Pflichtteilsergänzung bei Schenkungen und Ausgleichungspflicht bei Zuwendungen

  • Lebzeitige Schenkungen des Erblassers erhöhen den Pflichtteil
  • Zuwendungen an einen Abkömmling beeinflussen den Pflichtteil
  • Zuwendung und Schenkung werden nicht doppelt berücksichtigt

Der Pflichtteil besteht nach § 2303 BGB in Höhe der Hälfte des Wertes des gesetzlichen Erbteils des Pflichtteilsberechtigten.

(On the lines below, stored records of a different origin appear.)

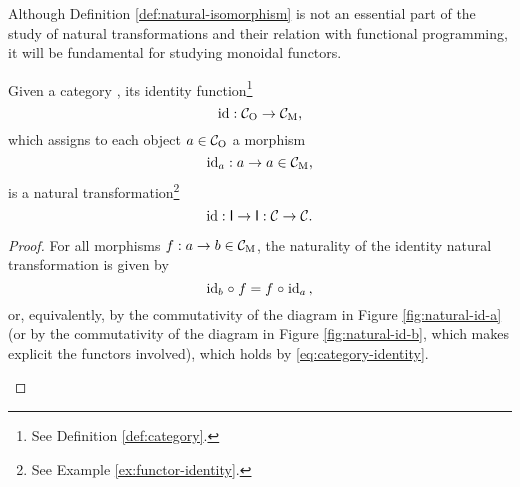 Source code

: Although Definition \ref{def:natural-isomorphism} is not an essential
part of the study of natural transformations and their relation with
functional programming, it will be fundamental for studying monoidal
functors.


\begin{example}
  [Identity]

  \label{ex:natural-identity}

  Given a category , its identity function\footnote{See
    Definition \ref{def:category}.}
  \begin{equation*}
    \operatorname{id}: \mathcal{C}_{\operatorname{O}} \to \mathcal{C}_{\operatorname{M}}
    \text{,}
  \end{equation*}
  which assigns to each object $a \in \mathcal{C}_{\operatorname{O}}$ a morphism
  \begin{equation*}
    \operatorname{id}_{a}: a \to a \in \mathcal{C}_{\operatorname{M}}
    \text{,}
  \end{equation*}
  is a natural transformation\footnote{See Example
    \ref{ex:functor-identity}.}
  \begin{equation*}
    \operatorname{id}: \mathsf{I} \to \mathsf{I}: \mathcal{C} \to \mathcal{C}
    \text{.}
  \end{equation*}
  \begin{proof}
    For all morphisms $f: a \to b \in \mathcal{C}_{\operatorname{M}}$, the naturality of the
    identity natural transformation is given by
    \begin{equation*}
      \operatorname{id}_{b} \mathrel{\circ} f = f \mathrel{\circ} \operatorname{id}_{a}
      \text{,}
    \end{equation*}
    or, equivalently, by the commutativity of the diagram in Figure
    \ref{fig:natural-id-a} (or by the commutativity of the diagram in
    Figure \ref{fig:natural-id-b}, which makes explicit the functors
    involved), which holds by \eqref{eq:category-identity}.
    \begin{figure}[htbp]
      \begin{subfigure}[b]{0.5\linewidth}
        \begin{center}
\end{center}
\end{subfigure}
\end{figure}
\end{proof}
\end{example}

Um seinen Pflichtteil berechnen zu können, muss der Betroffene demnach in einem ersten Schritt seinen gesetzlichen Erbteil bestimmen. Mit der Hälfte dieses Erbteils, der so genannten Pflichtteilsquote, ist der Pflichtteilsberechtigte dann am Nachlass zu beteiligen.

Je werthaltiger der Nachlass, desto höher ist der Pflichtteil

Je höher der Nachlasswert, desto höher ist auch grundsätzlich der Pflichtteil.

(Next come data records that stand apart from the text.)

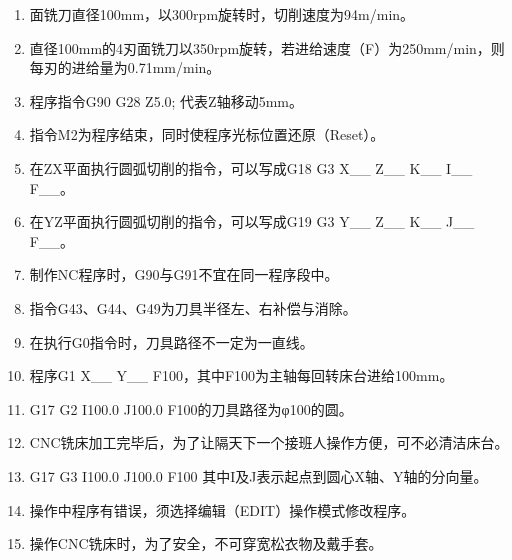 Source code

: \documentclass[12pt,twocolumn,landscape,UTF8,twoside]{ctexart}
\begin{document}
\begin{spacing}{1.3}
\begin{enumerate} [1、]
\item 面铣刀直径100mm，以300rpm旋转时，切削速度为94m/min。
\item 直径100mm的4刃面铣刀以350rpm旋转，若进给速度（F）为250mm/min，则每刃的进给量为0.71mm/min。
\item 程序指令G90 G28 Z5.0; 代表Z轴移动5mm。
\item 指令M2为程序结束，同时使程序光标位置还原（Reset）。
\item 在ZX平面执行圆弧切削的指令，可以写成G18 G3 X\_\_ Z\_\_ K\_\_ I\_\_ F\_\_。
\item 在YZ平面执行圆弧切削的指令，可以写成G19 G3 Y\_\_ Z\_\_ K\_\_ J\_\_ F\_\_。
\item 制作NC程序时，G90与G91不宜在同一程序段中。
\item 指令G43、G44、G49为刀具半径左、右补偿与消除。
\item 在执行G0指令时，刀具路径不一定为一直线。
\item 程序G1 X\_\_ Y\_\_ F100，其中F100为主轴每回转床台进给100mm。
\item G17 G2 I100.0 J100.0 F100的刀具路径为φ100的圆。
\item CNC铣床加工完毕后，为了让隔天下一个接班人操作方便，可不必清洁床台。
\item G17 G3 I100.0 J100.0 F100 其中I及J表示起点到圆心X轴、Y轴的分向量。
\item 操作中程序有错误，须选择编辑（EDIT）操作模式修改程序。
\item 操作CNC铣床时，为了安全，不可穿宽松衣物及戴手套。
	

\end{enumerate}
\end{spacing}
\end{document}
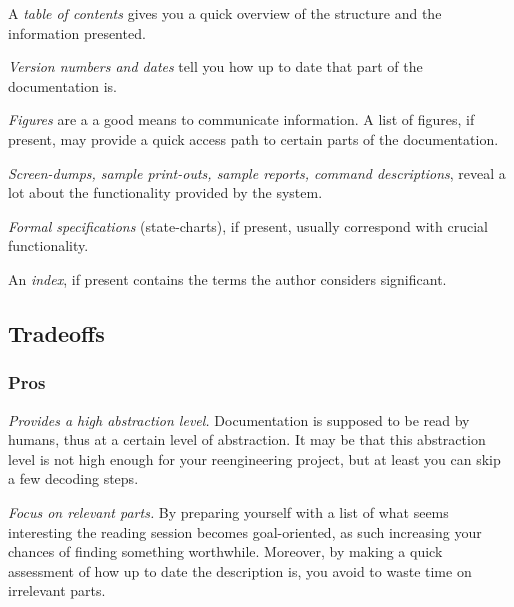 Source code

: \documentclass[a4paper,10pt,twoside]{book}
\begin{document}
\begin{bulletlist}
  \item A \emph{table of contents} gives you a quick overview of the structure and the information presented.

  \item \emph{Version numbers and dates} tell you how up to date that part of the documentation is.

  \item \emph{Figures} are a a good means to communicate information. A list of figures, if present, may provide a quick access path to certain parts of the documentation.

  \item \emph{Screen-dumps, sample print-outs, sample reports, command descriptions}, reveal a lot about the functionality provided by the system.

  \item \emph{Formal specifications} (\eg state-charts), if present, usually correspond with crucial functionality.

  \item An \emph{index}, if present contains the terms the author considers significant.
\end{bulletlist}

\subsection*{Tradeoffs}

\subsubsection*{Pros}

\begin{bulletlist}
  \item \emph{Provides a high abstraction level.}
Documentation is supposed to be read by humans, thus at a certain level of abstraction. It may be that this abstraction level is not high enough for your reengineering project, but at least you can skip a few decoding steps.

  \item \emph{Focus on relevant parts.}
By preparing yourself with a list of what seems interesting the reading session becomes goal-oriented, as such increasing your chances of finding something worthwhile. Moreover, by making a quick assessment of how up to date the description is, you avoid to waste time on irrelevant parts.
\end{bulletlist}
\end{document}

Der Pflichtteilsanspruch des Pflichtteilsberechtigten orientiert sich dabei grundsätzlich am Wert des Nachlasses zum Zeitpunkt des Erbfalls.

Dasjenige Vermögen des Erblassers, das zum Zeitpunkt des Erbfalls vorhanden ist, muss bei der Berechnung des Pflichtteils berücksichtigt werden.

Vorgänge aus der Vergangenheit beeinflussen den Pflichtteil

Neben dem zum Zeitpunkt des Erbfalls vorhandenen Vermögen können aber auch Vorgänge aus der Zeit vor dem Eintritt des Erbfalls die Höhe des Pflichtteilsanspruchs beeinflussen.

Hier sieht zunächst einmal § 2325 BGB einen so genannten Pflichtteilsergänzungsanspruch für den Fall vor, dass der Erblasser noch zu Lebzeiten sein Vermögen ganz oder in Teilen an einen Dritten verschenkt hat.

Solche Schenkungen des Erblassers werden unter Umständen nach einem in § 2325 BGB festgelegten System dem Nachlasswert hinzugerechnet und erhöhen auf diesem Weg den Wert des Pflichtteils.

Weiter kann der Pflichtteil nach § 2316 BGB durch so genannte ausgleichspflichtige Zuwendungen des Erblassers an einen Abkömmling beeinflusst werden.

Hier geht es dem Grunde nach darum, dass derjenige Abkömmling des Erblassers, der bereits zu Lebzeiten besondere Leistungen des Erblassers im Sinne von § 2050 BGB erhalten hat, von der Erbschaft weniger erhalten soll. Gleichfalls können sich Zuwendungen des Erblassers im Sinne von § 2050 BGB nach § 2316 BGB auf den Pflichtteil auswirken.

In welchem Verhältnis stehen Pflichtteilsergänzung und Ausgleichungspflicht?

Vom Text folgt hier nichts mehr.